One advantage of being a totalitarian state is being able to issue official mandates and back them up with armed force, if necessary. For the past two months, Communist Party leaders in China have imposed a strict medical lockdown to contain the COVID-19 novel coronavirus that broke out in the central city of Wuhan in late December 2019.
Forcing people in China to stay inside by closing businesses, schools, and highways for almost two months was working. But just as businesses were reopening, public transportation started again, and life was resuming its normal pace, a second wave of the rapidly-spreading respiratory disease may be about to crash down on the Chinese.
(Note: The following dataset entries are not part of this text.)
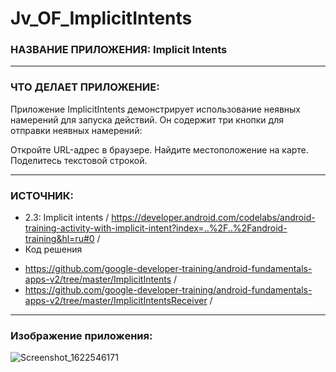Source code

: # Jv_OF_ImplicitIntents

### НАЗВАНИЕ ПРИЛОЖЕНИЯ: Implicit Intents

------------------------------
### ЧТО ДЕЛАЕТ ПРИЛОЖЕНИЕ:

Приложение ImplicitIntents демонстрирует использование неявных намерений для запуска действий. Он содержит три кнопки для отправки неявных намерений:

Откройте URL-адрес в браузере.
Найдите местоположение на карте.
Поделитесь текстовой строкой.

------------------------------
### ИСТОЧНИК: 

* 2.3: Implicit intents / https://developer.android.com/codelabs/android-training-activity-with-implicit-intent?index=..%2F..%2Fandroid-training&hl=ru#0 /
* Код решения 
- https://github.com/google-developer-training/android-fundamentals-apps-v2/tree/master/ImplicitIntents / 
- https://github.com/google-developer-training/android-fundamentals-apps-v2/tree/master/ImplicitIntentsReceiver /
------------------------------
### Изображение приложения:

![Screenshot_1622546171](https://user-images.githubusercontent.com/77355204/120315535-2476d900-c2e5-11eb-9477-281c450050d6.png)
This time, it is people from outside the country bringing the pathogen back inside the vast nation’s borders.
After health officials reported the first case of COVID-19 in China thought to have come from a foreign traveler, Professor Li Lanjuan, one of China’s leading coronavirus experts, shared that she is “very worried that imported cases could trigger another large-scale epidemic in our country.”
Doctors in the city of Guangzhou, the capital of Guangdong Province, confirmed the first domestic case of the Wuhan coronavirus “related to an imported case” on March 22, 2020. The patient became ill after having close contact with a 34-year-old woman, Ms. Lin, who entered China after staying in Istanbul, Turkey, from January 22 to March 8 on a business trip.
When Lin flew back to Guangzhou on March 9 via Bangkok, Thailand, she displayed no symptoms upon entering the country and remained at home afterward, for the most part. On March 21, the businesswoman was diagnosed after the municipality’s infectious disease authority tested her under an official rule that requires testing all immigrants entering China.
Jin (54) Jin, first suffered from muscle pain and a lack of strength on March 17. Three days later, he was hospitalized with a slight fever. The following day, he tested positive for the COVID-19 coronavirus.
Prof. Li, an academician of the Chinese Academy of Engineering and a member of the high-level expert group of the National Health and Medical Commission, responded after learning of the new cases:
“This requires us to continue to intensify our efforts and work tirelessly to prevent the coronavirus pneumonia epidemic from spreading in other cities.”
As reported by China News Service, Li has been working since February 2 with a medical team at the East Hospital of Wuhan University People’s Hospital for over 50 days. According to her, recent developments mean there will be no rest for the weary health practitioners in China as they turn to face a new source of the potent and previously unseen strain of influenza:
“Beijing, Shanghai, Guangzhou, Shenzhen, Hangzhou and other cities have frequent international exchanges, and I am very worried that foreign imports will cause another epidemic in our country.”
Many Chinese provinces, autonomous regions, and municipalities have returned to work and production. For the past five days, Wuhan has reported no new or suspected cases of the illness, which attacks the lungs, causing mucus to clot and clog a patient’s airways.
Prof. Li stressed that her country is not out of the viral woods yet. To prevent a “resurgence” of the disease, “this work must persist.” Regarding the appearance of new cases from foreign sources, she cautioned:
“We must not take this lightly.”
To help prevent and contain the contagion, eight medical teams from Heilongjiang, Chongqing, Jiangsu, Fujian, and Jiangxi were dispatched to the Wuhan University People’s Hospital East Hospital to help treat the sick and those under observation to see if symptoms develop.
Travelers returning to China from countries and regions with severe epidemics are subject to quarantine for 14 days even if they show no symptoms. Returnees without symptoms from localities with relatively mild outbreaks are to be quarantined for 14 days at home to watch for recurrence.
As of March 23, the number of imported cases has risen steadily in recent weeks to more than 350. Of the 39 new cases reported that day, 10 patients were in Shanghai and 10 were in Beijing.
China has now counted more than 81,000 cases of COVID-19 with 3,270 deaths.
Areas in strict isolation with the highest risk of infection are the most dangerous places for infection. Dubbed the “Red Zone,” respiratory and critical care physician Wang Feng, critical care surgeon Li Bin, and intensive care nurse Zhang Shuangyuan working there are using “benevolence as the shield and surgery as the sword.”
Chinese health officials announced no new local cases of COVID-19 on March 23 but confirmed 39 new infections imported from overseas travelers. Officials said that Wuhan residents deemed healthy may move around the city and ride the bus or subway provided they show ID.
With a permission slip from an employer, an employee may return to work. Residents may leave the city and travel in the surrounding Hubei province after receiving a negative test for the coronavirus and a health certificate.